Piranesi considers himself and The Other both scientists. He maps The House’s measureless halls with great precision, runs subtle calculations to predict the sometimes violent tides, and speculates upon the identities of the nameless Dead, whom he reveres as mysterious ancestors. The Other, meanwhile, dragoons Piranesi into attempts to unlock supernatural wisdom, which he believes permeates the halls. Piranesi is happy to help his only friend.

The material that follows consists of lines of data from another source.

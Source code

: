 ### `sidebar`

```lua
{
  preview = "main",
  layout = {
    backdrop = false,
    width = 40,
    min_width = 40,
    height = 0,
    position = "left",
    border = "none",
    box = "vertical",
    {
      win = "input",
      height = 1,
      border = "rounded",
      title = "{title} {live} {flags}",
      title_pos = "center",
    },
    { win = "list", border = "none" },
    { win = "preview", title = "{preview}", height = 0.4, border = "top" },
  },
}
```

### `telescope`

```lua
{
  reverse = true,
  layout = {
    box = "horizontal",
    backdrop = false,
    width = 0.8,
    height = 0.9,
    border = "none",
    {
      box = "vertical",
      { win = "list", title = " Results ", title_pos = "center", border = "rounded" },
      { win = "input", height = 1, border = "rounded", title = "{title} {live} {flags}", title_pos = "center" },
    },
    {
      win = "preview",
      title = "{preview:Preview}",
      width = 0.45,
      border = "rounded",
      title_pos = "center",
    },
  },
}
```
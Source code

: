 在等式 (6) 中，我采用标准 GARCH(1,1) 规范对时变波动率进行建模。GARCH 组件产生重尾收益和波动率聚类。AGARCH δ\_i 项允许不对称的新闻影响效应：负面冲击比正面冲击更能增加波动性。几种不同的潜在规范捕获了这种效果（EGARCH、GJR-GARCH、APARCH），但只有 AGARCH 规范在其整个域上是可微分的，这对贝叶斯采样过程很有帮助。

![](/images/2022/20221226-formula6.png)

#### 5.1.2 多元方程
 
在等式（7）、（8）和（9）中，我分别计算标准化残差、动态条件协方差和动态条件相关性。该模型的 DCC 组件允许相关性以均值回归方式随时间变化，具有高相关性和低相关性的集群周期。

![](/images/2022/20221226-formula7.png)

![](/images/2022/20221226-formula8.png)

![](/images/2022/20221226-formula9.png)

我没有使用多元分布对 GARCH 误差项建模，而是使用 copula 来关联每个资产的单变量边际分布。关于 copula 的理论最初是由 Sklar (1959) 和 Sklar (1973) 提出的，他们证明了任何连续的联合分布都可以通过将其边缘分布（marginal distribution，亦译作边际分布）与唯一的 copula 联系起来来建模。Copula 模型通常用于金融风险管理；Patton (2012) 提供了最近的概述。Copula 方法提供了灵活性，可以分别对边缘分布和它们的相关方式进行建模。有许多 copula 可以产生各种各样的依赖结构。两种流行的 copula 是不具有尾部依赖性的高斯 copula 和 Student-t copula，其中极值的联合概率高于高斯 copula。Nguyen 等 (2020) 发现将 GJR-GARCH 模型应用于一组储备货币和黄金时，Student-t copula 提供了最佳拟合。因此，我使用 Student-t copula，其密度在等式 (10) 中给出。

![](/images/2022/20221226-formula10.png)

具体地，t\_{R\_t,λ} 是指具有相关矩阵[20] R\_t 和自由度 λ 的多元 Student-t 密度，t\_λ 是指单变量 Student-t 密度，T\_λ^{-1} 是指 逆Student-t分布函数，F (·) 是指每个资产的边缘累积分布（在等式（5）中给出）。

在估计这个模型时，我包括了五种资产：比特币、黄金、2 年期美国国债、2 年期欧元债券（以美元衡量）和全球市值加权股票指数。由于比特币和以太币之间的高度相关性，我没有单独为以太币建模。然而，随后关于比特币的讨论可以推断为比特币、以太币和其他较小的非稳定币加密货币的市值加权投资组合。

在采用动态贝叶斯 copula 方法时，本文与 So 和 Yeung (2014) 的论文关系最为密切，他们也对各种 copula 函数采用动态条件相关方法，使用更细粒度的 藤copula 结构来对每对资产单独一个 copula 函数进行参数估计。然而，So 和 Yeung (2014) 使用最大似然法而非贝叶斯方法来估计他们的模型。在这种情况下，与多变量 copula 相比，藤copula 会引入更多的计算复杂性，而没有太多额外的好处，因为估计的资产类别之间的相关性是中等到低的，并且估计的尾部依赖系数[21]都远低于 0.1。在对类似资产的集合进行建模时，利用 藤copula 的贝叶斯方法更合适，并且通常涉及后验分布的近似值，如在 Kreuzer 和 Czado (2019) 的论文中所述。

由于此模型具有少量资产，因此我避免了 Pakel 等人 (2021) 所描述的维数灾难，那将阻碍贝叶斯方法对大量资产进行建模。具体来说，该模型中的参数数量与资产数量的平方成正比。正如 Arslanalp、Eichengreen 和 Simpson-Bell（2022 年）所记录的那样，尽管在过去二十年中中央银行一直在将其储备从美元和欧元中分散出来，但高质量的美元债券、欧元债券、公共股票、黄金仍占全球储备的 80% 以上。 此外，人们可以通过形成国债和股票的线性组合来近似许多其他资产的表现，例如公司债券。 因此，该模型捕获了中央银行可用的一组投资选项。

It’s difficult to synopsize this novel without spoiling its narrative arc. Unlike her first book, Clarke’s second has a singular through-line, told entirely through one character’s viewpoint (more or less). Therefore everything builds consecutively, even Piranesi’s traumatic flashbacks. Clarke’s unsophisticated first-person narrator tells his story with the guileless charm of a Greek slapstick actor. But he drops persistent clues that more is happening than he realizes.

For instance, Piranesi recognizes real-world referents he couldn’t possibly share inside The House. He knows what wool suits are, and plastic, and guns. His journals include dates and places he’s never seen, and which he admits, when he considers them rationally, have no corresponding meaning in his world. Rationality, though, is an impediment in understanding The House. Only two purposes exist in The House: to survive, and to make maps.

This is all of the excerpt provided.